2.Bölüm

45 3 0
                                    

Karanlık Woondruff ormanlarına çökmüştü. Roney ve Owain saatlerdir yol almaktan bitap düşmüştü. Owain küçük ayaklarının artık vücudunu taşıyamayacağını düşünmeye başlamıştı.

-Beta Roney?

-Efendim Owain.

-Ne kadar yolumuz kaldı?

Eliyle Ay’ı gösterdi Roney.  Gökyüzünde ilerletti parmağını, bir  noktada kilitledi.

-Ay buraya gelmeden varmış oluruz.

-Az kalmış.

-Yine de istiyorsan biraz dinlenelim Owain.

Owain başını sallamakla yetindi. Roney sırtından çuvalı indirdi. İçinden okları ve yayını çıkardı.

-Bizim için birkaç bıldırcın avlayacağım Owain. Buradan bir yere kımıldama.

-Tamam.

Bunu söylerken gözlerinden korku okunuyordu Owain’in.

-Beta Roney?

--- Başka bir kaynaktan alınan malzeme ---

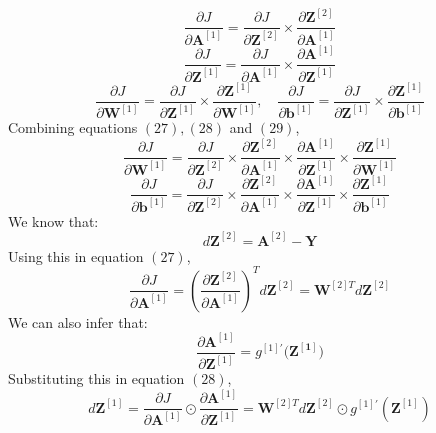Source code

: \documentclass{article}
\begin{document}
\begin{equation}
    \frac{\partial J}{\partial \mathbf{A}^{[1]}}= \frac{\partial J}{\partial \mathbf{Z}^{[2]}} \times\frac{\partial \mathbf{Z}^{[2]}}{\partial \mathbf{A}^{[1]}}
\end{equation}
\begin{equation}
    \frac{\partial J}{\partial \mathbf{Z}^{[1]}}= \frac{\partial J}{\partial \mathbf{A}^{[1]}} \times\frac{\partial \mathbf{A}^{[1]}}{\partial \mathbf{Z}^{[1]}}
\end{equation}
\begin{equation}
    \frac{\partial J}{\partial \mathbf{W}^{[1]}}= \frac{\partial J}{\partial \mathbf{Z}^{[1]}} \times\frac{\partial \mathbf{Z}^{[1]}}{\partial \mathbf{W}^{[1]}}, \quad \frac{\partial J}{\partial \mathbf{b}^{[1]}}= \frac{\partial J}{\partial \mathbf{Z}^{[1]}} \times\frac{\partial \mathbf{Z}^{[1]}}{\partial \mathbf{b}^{[1]}}
\end{equation}
Combining equations $(27), (28)$ and $(29)$, 
\begin{equation}
    \frac{\partial J}{\partial \mathbf{W}^{[1]}}= \frac{\partial J}{\partial \mathbf{Z}^{[2]}} \times\frac{\partial \mathbf{Z}^{[2]}}{\partial \mathbf{A}^{[1]}} \times \frac{\partial \mathbf{A}^{[1]}}{\partial \mathbf{Z}^{[1]}} \times \frac{\partial \mathbf{Z}^{[1]}}{\partial \mathbf{W}^{[1]}}
\end{equation}
\begin{equation}
    \frac{\partial J}{\partial \mathbf{b}^{[1]}}= \frac{\partial J}{\partial \mathbf{Z}^{[2]}} \times\frac{\partial \mathbf{Z}^{[2]}}{\partial \mathbf{A}^{[1]}} \times \frac{\partial \mathbf{A}^{[1]}}{\partial \mathbf{Z}^{[1]}} \times \frac{\partial \mathbf{Z}^{[1]}}{\partial \mathbf{b}^{[1]}}
\end{equation}
We know that:
$$d\mathbf{Z}^{[2]} = \mathbf{A}^{[2]} - \mathbf{Y}$$
Using this in equation $(27)$,
$$\frac{\partial J}{\partial \mathbf{A}^{[1]}} = \left(\frac{\partial \mathbf{Z}^{[2]}}{\partial \mathbf{A}^{[1]}}\right)^T d\mathbf{Z}^{[2]} = \mathbf{W}^{[2]T} d\mathbf{Z}^{[2]}$$
We can also infer that:
$$\frac{\partial \mathbf{A}^{[1]}}{\partial \mathbf{Z}^{[1]}}=g^{[1]'}(\mathbf{Z^{[1]})}$$
Substituting this in equation $(28)$,
$$d\mathbf{Z}^{[1]} = \frac{\partial J}{\partial \mathbf{A}^{[1]}} \odot \frac{\partial \mathbf{A}^{[1]}}{\partial \mathbf{Z}^{[1]}} = \mathbf{W}^{[2]T} d\mathbf{Z}^{[2]} \odot g^{[1]\prime}(\mathbf{Z}^{[1]})$$
\end{document}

Acaba annemin çuvala koyduklarından mı yesek?

Evet o bir kızıl alfa olacaktı, ama henüz küçük bir çocuktu, gülümsedi Roney.

-Tamam Owain.

Roney yemeğini hızlıca yerken, Owain’in meraklı gözlerle ona baktığını fark etti.

-Bir şey mi oldu Owain?

-Bir şey sormak istiyorum sana Roney. Babamla ilgili.

Alfa Robb’un adı anılınca ciddiyetle baktı Roney.

-Babam alfa olmadan önce nasıl biriydi?

Küçük Robb’u hatırladı Roney. Birlikte oyun oynadıkları, ormanda turna avladıkları günleri…

-İyi biriydi Owain. O da senin gibi bir çocuktu. Çok çevikti. Bütün koşu talimlerinde bizi yenerdi.

-Ben bazen korkuyorum Roney.

-Bu çok normal Owain. Alfa Robb da öyleydi. Ne zamanki ellerin kadar güçlü pençelere sahip olur, onları kullanmayı öğrenirsen tüm korkuların geçer. Zola’da bunların hepsine öğrenecek, çok güçlü bir kızıl alfa olacaksın.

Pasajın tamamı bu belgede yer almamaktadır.